Source records below:

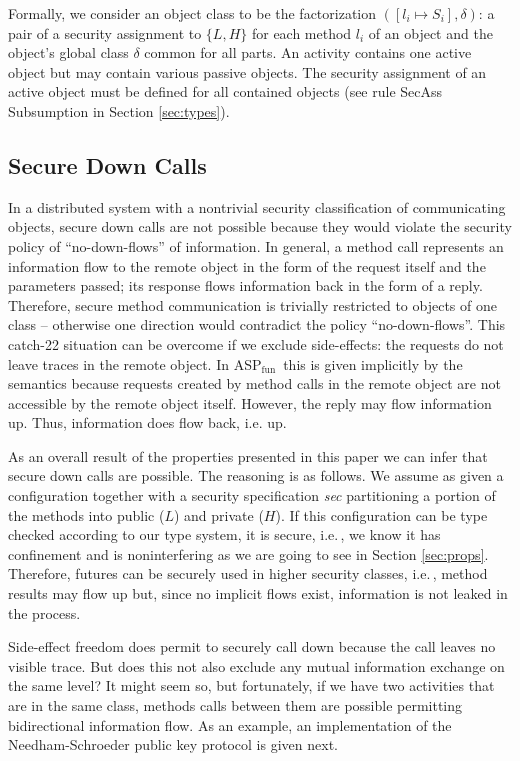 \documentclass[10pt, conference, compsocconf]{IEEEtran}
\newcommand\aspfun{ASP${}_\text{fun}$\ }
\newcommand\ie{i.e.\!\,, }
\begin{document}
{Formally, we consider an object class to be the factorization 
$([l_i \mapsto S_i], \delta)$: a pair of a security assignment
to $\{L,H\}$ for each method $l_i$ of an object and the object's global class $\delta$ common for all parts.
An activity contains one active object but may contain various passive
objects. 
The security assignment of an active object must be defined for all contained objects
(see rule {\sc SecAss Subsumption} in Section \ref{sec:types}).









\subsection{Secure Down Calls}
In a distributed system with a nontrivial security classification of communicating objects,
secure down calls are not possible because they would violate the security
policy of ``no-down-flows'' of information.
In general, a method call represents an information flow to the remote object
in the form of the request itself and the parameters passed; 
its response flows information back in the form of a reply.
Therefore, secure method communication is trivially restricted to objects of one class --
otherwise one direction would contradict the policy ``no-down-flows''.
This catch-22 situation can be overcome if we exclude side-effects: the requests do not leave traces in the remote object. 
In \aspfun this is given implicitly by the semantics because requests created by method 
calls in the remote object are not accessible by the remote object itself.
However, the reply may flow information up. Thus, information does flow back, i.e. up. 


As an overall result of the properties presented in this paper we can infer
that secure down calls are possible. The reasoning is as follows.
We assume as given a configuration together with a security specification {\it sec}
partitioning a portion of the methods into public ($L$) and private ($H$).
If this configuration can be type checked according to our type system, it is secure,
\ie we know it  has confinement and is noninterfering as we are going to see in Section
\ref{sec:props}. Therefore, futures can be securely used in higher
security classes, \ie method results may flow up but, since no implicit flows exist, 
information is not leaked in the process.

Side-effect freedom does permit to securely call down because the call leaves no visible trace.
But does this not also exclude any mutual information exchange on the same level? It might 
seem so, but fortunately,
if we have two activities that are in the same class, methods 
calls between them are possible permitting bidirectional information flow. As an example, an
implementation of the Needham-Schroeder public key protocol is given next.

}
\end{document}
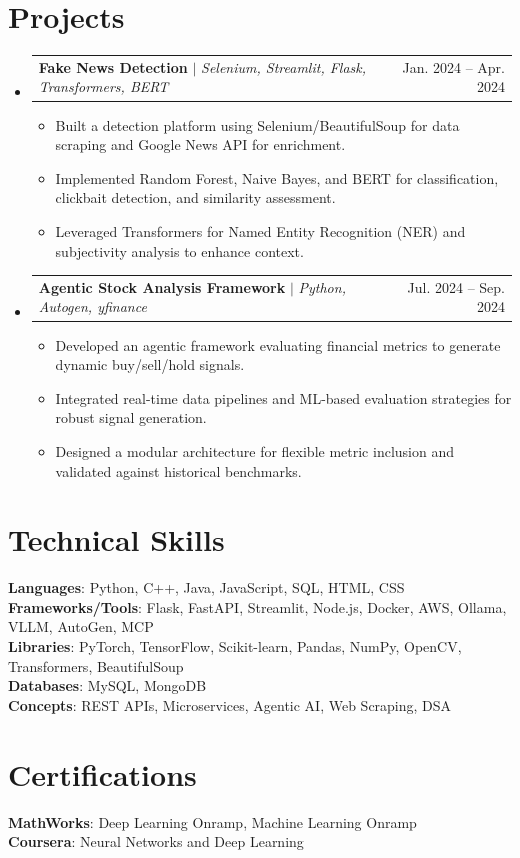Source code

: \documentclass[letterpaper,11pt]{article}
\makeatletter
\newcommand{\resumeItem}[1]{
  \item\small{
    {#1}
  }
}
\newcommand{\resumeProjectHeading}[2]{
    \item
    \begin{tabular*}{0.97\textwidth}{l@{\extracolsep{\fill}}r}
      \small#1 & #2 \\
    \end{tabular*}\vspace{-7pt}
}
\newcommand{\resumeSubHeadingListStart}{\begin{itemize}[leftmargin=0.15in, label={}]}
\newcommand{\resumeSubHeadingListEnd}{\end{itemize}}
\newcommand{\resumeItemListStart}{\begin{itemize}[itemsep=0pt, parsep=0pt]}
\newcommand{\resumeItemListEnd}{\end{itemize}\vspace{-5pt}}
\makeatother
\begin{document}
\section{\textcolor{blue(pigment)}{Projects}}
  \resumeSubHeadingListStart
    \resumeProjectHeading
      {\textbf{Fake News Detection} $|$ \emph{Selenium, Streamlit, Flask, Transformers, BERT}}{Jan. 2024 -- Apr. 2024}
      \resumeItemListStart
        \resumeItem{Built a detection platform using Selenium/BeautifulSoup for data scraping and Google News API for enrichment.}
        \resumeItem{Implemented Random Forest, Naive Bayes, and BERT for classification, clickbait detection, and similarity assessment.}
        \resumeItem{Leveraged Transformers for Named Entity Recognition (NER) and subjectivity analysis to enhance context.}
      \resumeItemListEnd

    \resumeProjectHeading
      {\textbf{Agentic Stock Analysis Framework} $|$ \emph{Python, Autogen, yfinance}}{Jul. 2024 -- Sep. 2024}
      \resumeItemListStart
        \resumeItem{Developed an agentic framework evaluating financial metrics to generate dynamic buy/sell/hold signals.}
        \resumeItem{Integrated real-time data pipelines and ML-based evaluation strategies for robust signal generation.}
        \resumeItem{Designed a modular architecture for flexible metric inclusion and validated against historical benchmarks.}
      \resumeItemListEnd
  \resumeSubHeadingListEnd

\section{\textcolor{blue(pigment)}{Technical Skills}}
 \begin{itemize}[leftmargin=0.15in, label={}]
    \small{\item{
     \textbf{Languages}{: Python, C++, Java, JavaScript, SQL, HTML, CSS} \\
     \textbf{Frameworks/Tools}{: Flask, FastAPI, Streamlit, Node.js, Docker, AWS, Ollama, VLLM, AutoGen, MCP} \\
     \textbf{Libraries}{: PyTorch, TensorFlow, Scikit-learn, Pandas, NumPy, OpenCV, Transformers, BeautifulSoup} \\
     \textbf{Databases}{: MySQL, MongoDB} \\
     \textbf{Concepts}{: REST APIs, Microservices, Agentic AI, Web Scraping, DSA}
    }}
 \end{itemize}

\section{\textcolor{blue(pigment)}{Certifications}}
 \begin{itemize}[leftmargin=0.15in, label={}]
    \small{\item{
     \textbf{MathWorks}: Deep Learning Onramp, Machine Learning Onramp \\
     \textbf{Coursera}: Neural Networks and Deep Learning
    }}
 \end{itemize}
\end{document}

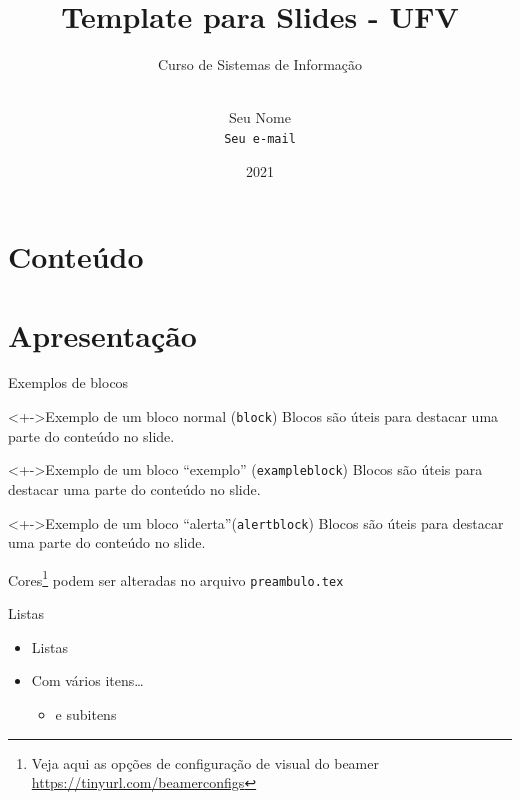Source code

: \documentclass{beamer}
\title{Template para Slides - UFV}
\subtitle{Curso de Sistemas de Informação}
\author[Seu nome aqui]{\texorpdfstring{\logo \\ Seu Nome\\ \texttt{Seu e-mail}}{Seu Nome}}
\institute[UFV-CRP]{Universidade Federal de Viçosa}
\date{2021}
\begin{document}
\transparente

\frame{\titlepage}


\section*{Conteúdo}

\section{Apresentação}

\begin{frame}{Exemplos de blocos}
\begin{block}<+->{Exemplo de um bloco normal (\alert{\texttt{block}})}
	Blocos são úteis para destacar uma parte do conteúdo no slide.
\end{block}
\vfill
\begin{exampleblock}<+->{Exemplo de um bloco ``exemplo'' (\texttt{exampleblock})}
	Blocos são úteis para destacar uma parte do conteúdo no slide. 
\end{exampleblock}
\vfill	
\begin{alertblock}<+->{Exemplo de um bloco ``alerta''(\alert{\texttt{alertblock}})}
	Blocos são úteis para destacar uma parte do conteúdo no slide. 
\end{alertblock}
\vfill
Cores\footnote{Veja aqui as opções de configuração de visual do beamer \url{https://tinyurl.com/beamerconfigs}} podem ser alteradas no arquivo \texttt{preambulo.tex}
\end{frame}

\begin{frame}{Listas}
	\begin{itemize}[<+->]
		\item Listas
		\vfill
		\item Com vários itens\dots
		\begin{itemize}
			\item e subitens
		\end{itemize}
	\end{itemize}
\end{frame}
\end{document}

End of Source records.
Source records below:

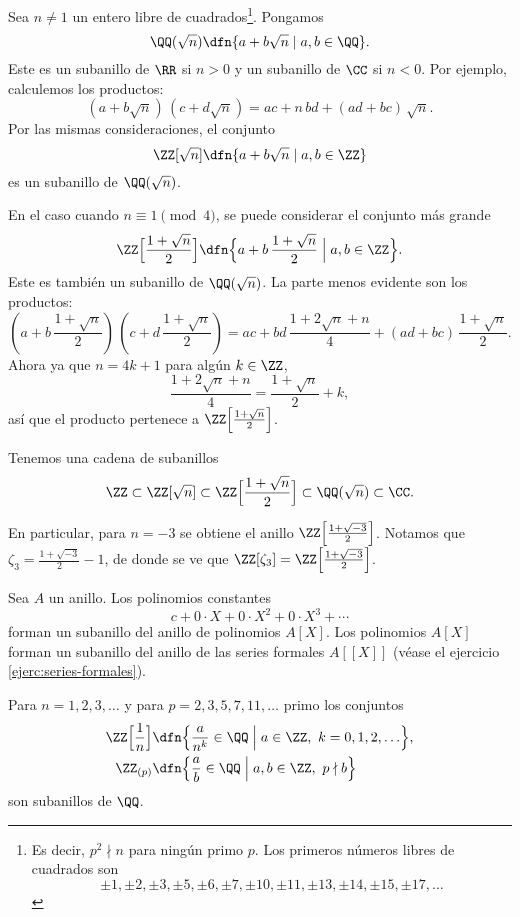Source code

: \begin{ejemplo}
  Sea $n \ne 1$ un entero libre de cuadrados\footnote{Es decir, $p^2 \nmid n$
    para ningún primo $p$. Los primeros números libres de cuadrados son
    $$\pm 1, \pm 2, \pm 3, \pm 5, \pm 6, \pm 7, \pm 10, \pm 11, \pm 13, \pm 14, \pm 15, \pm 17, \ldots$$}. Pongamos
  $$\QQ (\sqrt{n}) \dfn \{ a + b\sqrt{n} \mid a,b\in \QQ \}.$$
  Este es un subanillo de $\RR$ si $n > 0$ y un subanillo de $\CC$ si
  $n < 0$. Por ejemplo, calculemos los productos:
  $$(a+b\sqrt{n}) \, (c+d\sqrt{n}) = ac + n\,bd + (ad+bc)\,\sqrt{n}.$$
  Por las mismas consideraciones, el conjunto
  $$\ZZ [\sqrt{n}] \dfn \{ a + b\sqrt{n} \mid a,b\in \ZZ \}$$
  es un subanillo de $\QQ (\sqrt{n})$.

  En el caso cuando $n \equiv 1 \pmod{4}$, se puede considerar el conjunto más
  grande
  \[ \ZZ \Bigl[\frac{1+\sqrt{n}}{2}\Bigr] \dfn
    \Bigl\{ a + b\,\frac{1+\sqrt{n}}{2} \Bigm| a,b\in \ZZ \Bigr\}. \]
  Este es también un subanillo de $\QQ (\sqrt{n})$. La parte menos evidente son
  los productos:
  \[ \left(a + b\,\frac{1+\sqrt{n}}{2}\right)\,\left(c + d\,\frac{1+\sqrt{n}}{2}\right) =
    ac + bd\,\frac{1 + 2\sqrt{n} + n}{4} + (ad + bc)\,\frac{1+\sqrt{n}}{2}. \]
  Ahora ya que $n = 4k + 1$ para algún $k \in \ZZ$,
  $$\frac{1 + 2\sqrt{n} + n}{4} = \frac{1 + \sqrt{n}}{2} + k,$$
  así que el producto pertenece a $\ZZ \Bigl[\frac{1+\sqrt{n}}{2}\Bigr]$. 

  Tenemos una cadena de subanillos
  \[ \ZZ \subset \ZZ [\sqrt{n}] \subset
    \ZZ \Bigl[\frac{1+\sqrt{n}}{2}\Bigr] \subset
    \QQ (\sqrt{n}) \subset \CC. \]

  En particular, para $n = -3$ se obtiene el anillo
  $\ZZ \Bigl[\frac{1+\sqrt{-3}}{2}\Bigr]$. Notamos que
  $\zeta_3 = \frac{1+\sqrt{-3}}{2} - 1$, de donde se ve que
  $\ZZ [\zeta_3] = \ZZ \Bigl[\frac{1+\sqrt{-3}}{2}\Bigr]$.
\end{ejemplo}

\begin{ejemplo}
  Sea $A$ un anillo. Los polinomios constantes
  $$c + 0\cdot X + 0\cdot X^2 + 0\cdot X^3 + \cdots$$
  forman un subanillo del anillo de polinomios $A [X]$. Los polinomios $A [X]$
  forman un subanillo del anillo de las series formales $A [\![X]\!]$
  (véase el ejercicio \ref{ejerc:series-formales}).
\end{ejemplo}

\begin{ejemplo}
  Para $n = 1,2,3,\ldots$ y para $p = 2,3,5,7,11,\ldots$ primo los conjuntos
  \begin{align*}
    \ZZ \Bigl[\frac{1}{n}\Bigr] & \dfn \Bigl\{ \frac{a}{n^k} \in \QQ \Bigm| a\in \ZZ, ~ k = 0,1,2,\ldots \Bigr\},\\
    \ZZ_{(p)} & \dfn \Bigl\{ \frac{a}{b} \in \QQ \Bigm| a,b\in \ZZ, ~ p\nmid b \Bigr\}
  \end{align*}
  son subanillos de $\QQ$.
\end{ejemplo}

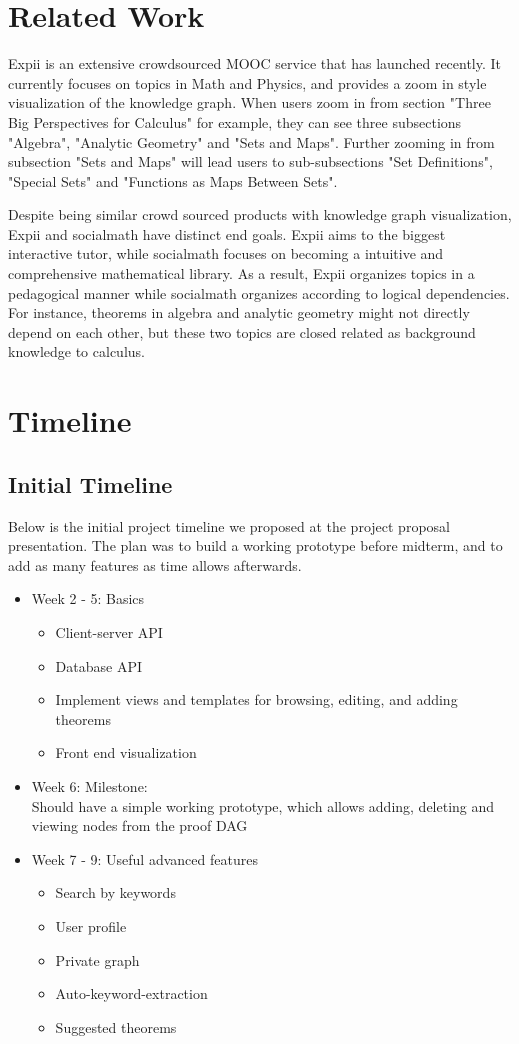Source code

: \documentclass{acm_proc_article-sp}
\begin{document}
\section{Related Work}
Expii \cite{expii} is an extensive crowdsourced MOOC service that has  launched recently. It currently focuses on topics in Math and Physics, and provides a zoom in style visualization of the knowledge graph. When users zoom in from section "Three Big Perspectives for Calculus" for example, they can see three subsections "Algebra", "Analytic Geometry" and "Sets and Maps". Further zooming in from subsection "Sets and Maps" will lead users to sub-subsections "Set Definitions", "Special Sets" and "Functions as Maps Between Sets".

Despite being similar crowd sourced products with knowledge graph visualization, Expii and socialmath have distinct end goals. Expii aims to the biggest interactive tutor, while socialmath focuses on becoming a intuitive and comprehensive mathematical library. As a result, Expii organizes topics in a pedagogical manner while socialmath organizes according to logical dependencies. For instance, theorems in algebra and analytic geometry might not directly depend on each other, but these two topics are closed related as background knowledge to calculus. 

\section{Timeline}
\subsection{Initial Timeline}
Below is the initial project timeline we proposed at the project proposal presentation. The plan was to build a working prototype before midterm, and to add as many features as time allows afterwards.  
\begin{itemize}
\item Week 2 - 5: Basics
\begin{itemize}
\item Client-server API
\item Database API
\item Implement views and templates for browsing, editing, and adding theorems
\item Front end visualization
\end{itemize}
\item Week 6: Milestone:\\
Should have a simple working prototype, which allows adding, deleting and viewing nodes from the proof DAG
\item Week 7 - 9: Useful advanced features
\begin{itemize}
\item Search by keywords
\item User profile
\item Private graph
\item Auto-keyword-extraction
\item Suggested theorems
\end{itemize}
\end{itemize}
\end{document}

End of Source records.

• Action item
If a line in the records has the word "because", copy that line.

• Task solution
secure down calls are not possible because they would violate the security
In \aspfun this is given implicitly by the semantics because requests created by method 
Side-effect freedom does permit to securely call down because the call leaves no visible trace.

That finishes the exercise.